Babesiosis can be clinically confused with a variety of other febrile illnesses. The diagnosis can be made using a normal blood smear ("thin drop") or the so-called "thick drop", whereby capillary blood is more sensitive than venous blood. In the early stages of infection and between periods of rapid reproduction in the blood (parasitaemia), the pathogens may only be present in small numbers and therefore be overlooked. Reliable detection in a blood smear is only possible around seven days after infection. Babesia can be detected under a microscope, with Giemsa staining being the most reliable method, unlike the usual rapid staining methods. B. canis appears as pear-shaped structures arranged in pairs or larger groups in a rosette pattern in the red blood cells, while B. gibsoni appears as ring-shaped structures. Reliable PCR detection of the pathogen's DNA is possible as early as 3 to 5 days after infection.

Serological tests, such as the immunofluorescence antibody test and the enzyme-linked immunosorbent assay (ELISA) are not useful in acute cases, as the animals have not yet produced any antibodies. Antibodies can be detected as early as 10 days after infection. In chronic cases, cyclical changes in antibody levels occur.

If a blood test shows a leukocyte count < 7,250/μL, a thrombocyte count < 55,000/μL, and a reticulocyte count < 61,600/μL, babesiosis should always be considered if the preliminary report indicates this, and direct detection of the pathogen should be attempted. Differential diagnoses must include, above all, anaplasmosis, immune-mediated haemolytic anaemia, immune-mediated thrombocytopenia, infection with Mycoplasma haemocanis, inflammation of the urinary tract, and poisoning with onions.

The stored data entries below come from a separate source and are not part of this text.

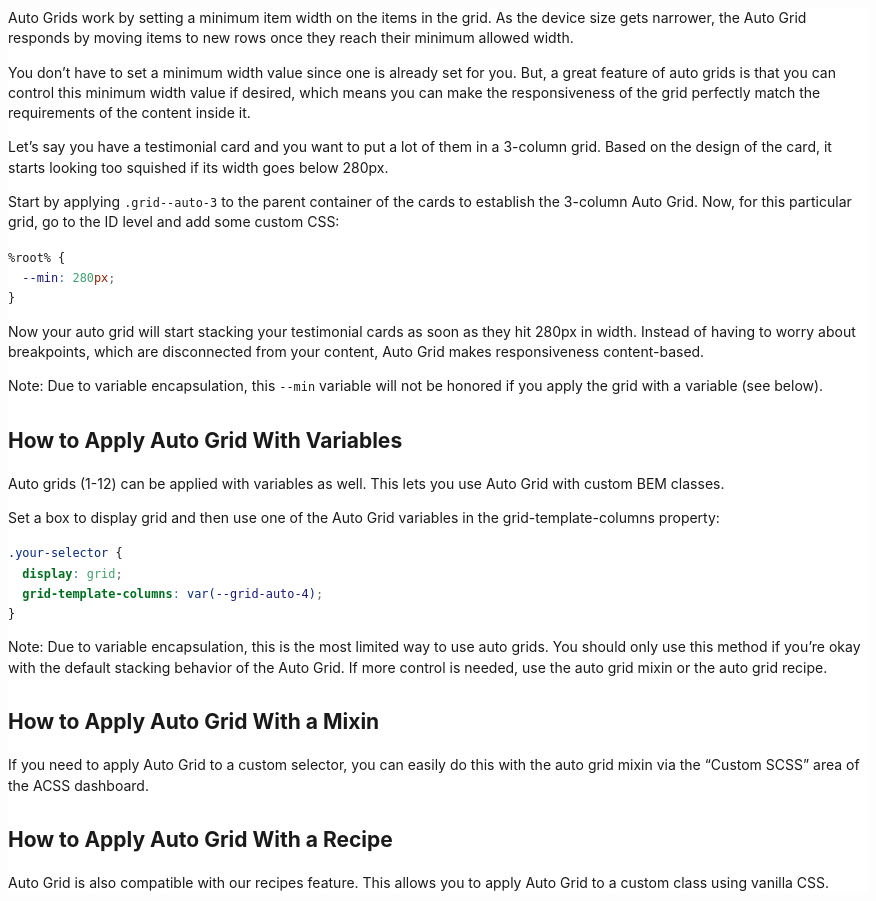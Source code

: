 Auto Grids work by setting a minimum item width on the items in the grid. As the device size gets narrower, the Auto Grid responds by moving items to new rows once they reach their minimum allowed width.

You don’t have to set a minimum width value since one is already set for you. But, a great feature of auto grids is that you can control this minimum width value if desired, which means you can make the responsiveness of the grid perfectly match the requirements of the content inside it.

Let’s say you have a testimonial card and you want to put a lot of them in a 3-column grid. Based on the design of the card, it starts looking too squished if its width goes below 280px.

Start by applying `.grid--auto-3` to the parent container of the cards to establish the 3-column Auto Grid. Now, for this particular grid, go to the ID level and add some custom CSS:

```css
%root% {
  --min: 280px;
}
```

Now your auto grid will start stacking your testimonial cards as soon as they hit 280px in width. Instead of having to worry about breakpoints, which are disconnected from your content, Auto Grid makes responsiveness content-based.

Note: Due to variable encapsulation, this `--min` variable will not be honored if you apply the grid with a variable (see below).

## How to Apply Auto Grid With Variables

Auto grids (1-12) can be applied with variables as well. This lets you use Auto Grid with custom BEM classes.

Set a box to display grid and then use one of the Auto Grid variables in the grid-template-columns property:

```css
.your-selector {
  display: grid;
  grid-template-columns: var(--grid-auto-4);
}
```

Note: Due to variable encapsulation, this is the most limited way to use auto grids. You should only use this method if you’re okay with the default stacking behavior of the Auto Grid. If more control is needed, use the auto grid mixin or the auto grid recipe.

## How to Apply Auto Grid With a Mixin

If you need to apply Auto Grid to a custom selector, you can easily do this with the auto grid mixin via the “Custom SCSS” area of the ACSS dashboard.

## How to Apply Auto Grid With a Recipe

Auto Grid is also compatible with our recipes feature. This allows you to apply Auto Grid to a custom class using vanilla CSS.
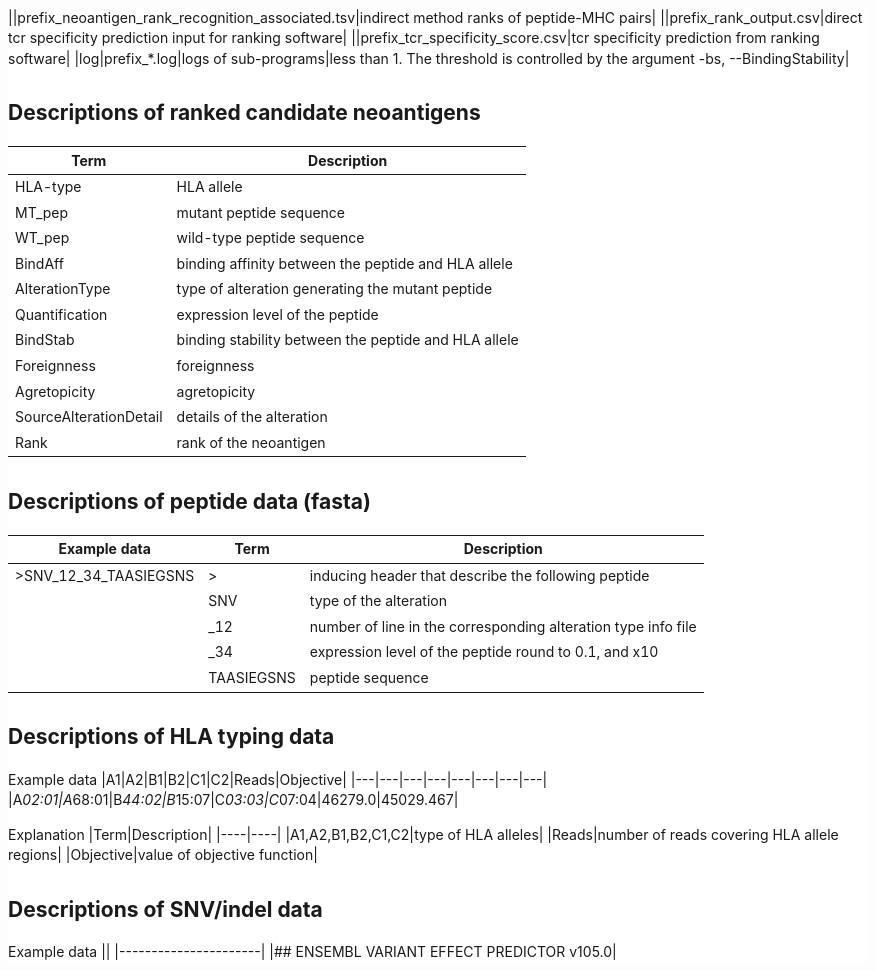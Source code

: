 ||prefix_neoantigen_rank_recognition_associated.tsv|indirect method ranks of peptide-MHC pairs|
||prefix_rank_output.csv|direct tcr specificity prediction input for ranking software|
||prefix_tcr_specificity_score.csv|tcr specificity prediction from ranking software|
|log|prefix_*.log|logs of sub-programs|less than 1. The threshold is controlled by the argument -bs, --BindingStability|
## Descriptions of ranked candidate neoantigens
|Term|Description|
|----|----|
|HLA-type|HLA allele|
|MT_pep|mutant peptide sequence|
|WT_pep|wild-type peptide sequence|
|BindAff|binding affinity between the peptide and HLA allele|
|AlterationType|type of alteration generating the mutant peptide|
|Quantification|expression level of the peptide|
|BindStab|binding stability between the peptide and HLA allele|
|Foreignness|foreignness|
|Agretopicity|agretopicity|
|SourceAlterationDetail|details of the alteration|
|Rank|rank of the neoantigen|
## Descriptions of peptide data (fasta)
|Example data|Term|Description|
|----|----|----|
|>SNV_12_34_TAASIEGSNS|>|inducing header that describe the following peptide|
||SNV|type of the alteration|
||_12|number of line in the corresponding alteration type info file|
||_34|expression level of the peptide round to 0.1, and x10|
||TAASIEGSNS|peptide sequence|
## Descriptions of HLA typing data
Example data
|A1|A2|B1|B2|C1|C2|Reads|Objective|
|---|---|---|---|---|---|---|---|
|A*02:01|A*68:01|B*44:02|B*15:07|C*03:03|C*07:04|46279.0|45029.467|

Explanation
|Term|Description|
|----|----|
|A1,A2,B1,B2,C1,C2|type of HLA alleles|
|Reads|number of reads covering HLA allele regions|
|Objective|value of objective function|
## Descriptions of SNV/indel data
Example data
||
|----------------------|
|## ENSEMBL VARIANT EFFECT PREDICTOR v105.0|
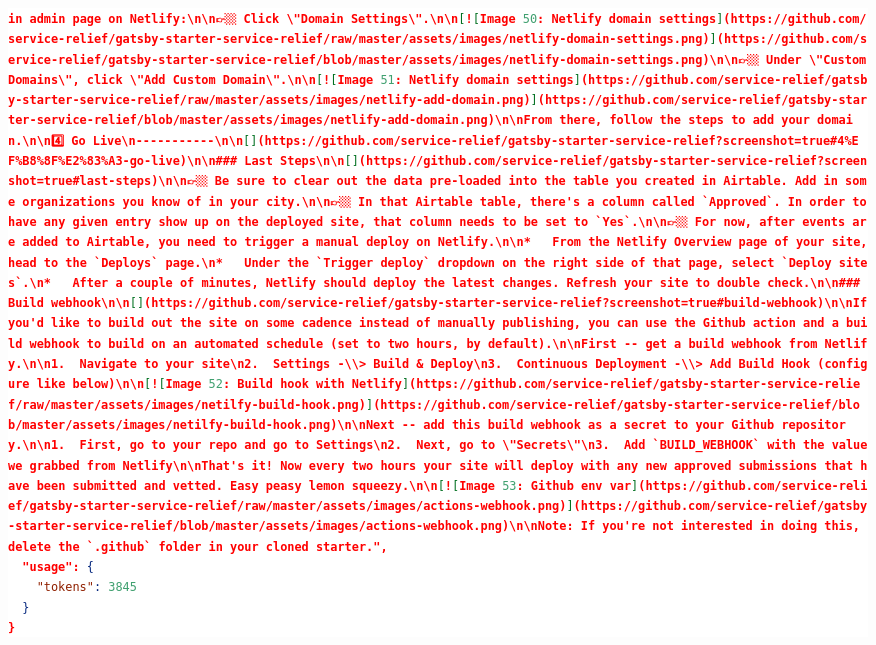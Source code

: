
 ```json
in admin page on Netlify:\n\n👉🏼 Click \"Domain Settings\".\n\n[![Image 50: Netlify domain settings](https://github.com/service-relief/gatsby-starter-service-relief/raw/master/assets/images/netlify-domain-settings.png)](https://github.com/service-relief/gatsby-starter-service-relief/blob/master/assets/images/netlify-domain-settings.png)\n\n👉🏼 Under \"Custom Domains\", click \"Add Custom Domain\".\n\n[![Image 51: Netlify domain settings](https://github.com/service-relief/gatsby-starter-service-relief/raw/master/assets/images/netlify-add-domain.png)](https://github.com/service-relief/gatsby-starter-service-relief/blob/master/assets/images/netlify-add-domain.png)\n\nFrom there, follow the steps to add your domain.\n\n4️⃣ Go Live\n-----------\n\n[](https://github.com/service-relief/gatsby-starter-service-relief?screenshot=true#4%EF%B8%8F%E2%83%A3-go-live)\n\n### Last Steps\n\n[](https://github.com/service-relief/gatsby-starter-service-relief?screenshot=true#last-steps)\n\n👉🏼 Be sure to clear out the data pre-loaded into the table you created in Airtable. Add in some organizations you know of in your city.\n\n👉🏼 In that Airtable table, there's a column called `Approved`. In order to have any given entry show up on the deployed site, that column needs to be set to `Yes`.\n\n👉🏼 For now, after events are added to Airtable, you need to trigger a manual deploy on Netlify.\n\n*   From the Netlify Overview page of your site, head to the `Deploys` page.\n*   Under the `Trigger deploy` dropdown on the right side of that page, select `Deploy sites`.\n*   After a couple of minutes, Netlify should deploy the latest changes. Refresh your site to double check.\n\n### Build webhook\n\n[](https://github.com/service-relief/gatsby-starter-service-relief?screenshot=true#build-webhook)\n\nIf you'd like to build out the site on some cadence instead of manually publishing, you can use the Github action and a build webhook to build on an automated schedule (set to two hours, by default).\n\nFirst -- get a build webhook from Netlify.\n\n1.  Navigate to your site\n2.  Settings -\\> Build & Deploy\n3.  Continuous Deployment -\\> Add Build Hook (configure like below)\n\n[![Image 52: Build hook with Netlify](https://github.com/service-relief/gatsby-starter-service-relief/raw/master/assets/images/netilfy-build-hook.png)](https://github.com/service-relief/gatsby-starter-service-relief/blob/master/assets/images/netilfy-build-hook.png)\n\nNext -- add this build webhook as a secret to your Github repository.\n\n1.  First, go to your repo and go to Settings\n2.  Next, go to \"Secrets\"\n3.  Add `BUILD_WEBHOOK` with the value we grabbed from Netlify\n\nThat's it! Now every two hours your site will deploy with any new approved submissions that have been submitted and vetted. Easy peasy lemon squeezy.\n\n[![Image 53: Github env var](https://github.com/service-relief/gatsby-starter-service-relief/raw/master/assets/images/actions-webhook.png)](https://github.com/service-relief/gatsby-starter-service-relief/blob/master/assets/images/actions-webhook.png)\n\nNote: If you're not interested in doing this, delete the `.github` folder in your cloned starter.",
  "usage": {
    "tokens": 3845
  }
}
```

== Treatment and prevention ==
As the disease is rapidly fatal in animals not originating from endemic areas and in highly virulent Babesia species, treatment should be initiated immediately if suspected. Antiprotozoal drugs such as imidocarb or diminazene are effective against B. canis, but only slightly effective against "small Babesia". Imidocarb can also be administered once as a pro prophylactic measure when travelling to endemic areas – protection lasts for around three weeks. A combination of atovaquone and azithromycin can also cure chronic infections with B. gibsoni. This combination can also be used against B. canis if resistance to imidocarb develops or if there are recurrences. Phenamidine is also effective against "small Babesia", but is currently not available in Germany. In acute cases, a blood transfusion or the administration of haemoglobin glutamer 200 is indicated if the haematocrit is below 20. Treatment with imidocarb varies depending on the region. In the original endemic areas, it is administered once at a low dose to suppress the acute disease but not completely eliminate the pathogen, allowing the development of long-lasting immunity. In non-endemic regions, however, the active ingredient is administered twice at a higher dose. This completely eradicates the pathogen, but the resulting immunity only lasts for 1 to 2 years. There are currently no valid guidelines for treating seropositive dogs without symptoms of disease. Based on current knowledge, treatment of such dogs is not indicated if the PCR test is negative. However, treatment should be considered in animals with a removed spleen or immunosuppressed.

The most important preventative measure is to check your pet for ticks after every walk and remove them immediately. Protection against ticks using external tick-killing agents (acaricides such as deltamethrin, flumethrin, or permethrin) or oral acaricides such as fluralaner or afoxolaner is advisable, as these also reduce the risk of other diseases transmitted by ticks to dogs, such as Lyme disease, ehrlichiosis or hepatozoonosis.

A vaccine against B. c. canis and B. c. rossi (trade name Nobivac Piro) was available from 2004 onwards. Although it did not protect against infection, it significantly alleviated the disease. It had to be administered every six months after two initial immunisations. The Standing Committee on Vaccination in Veterinary Medicine did not recommend its general use. In 2012, EU approval expired at the manufacturer's request, meaning that vaccination is no longer possible.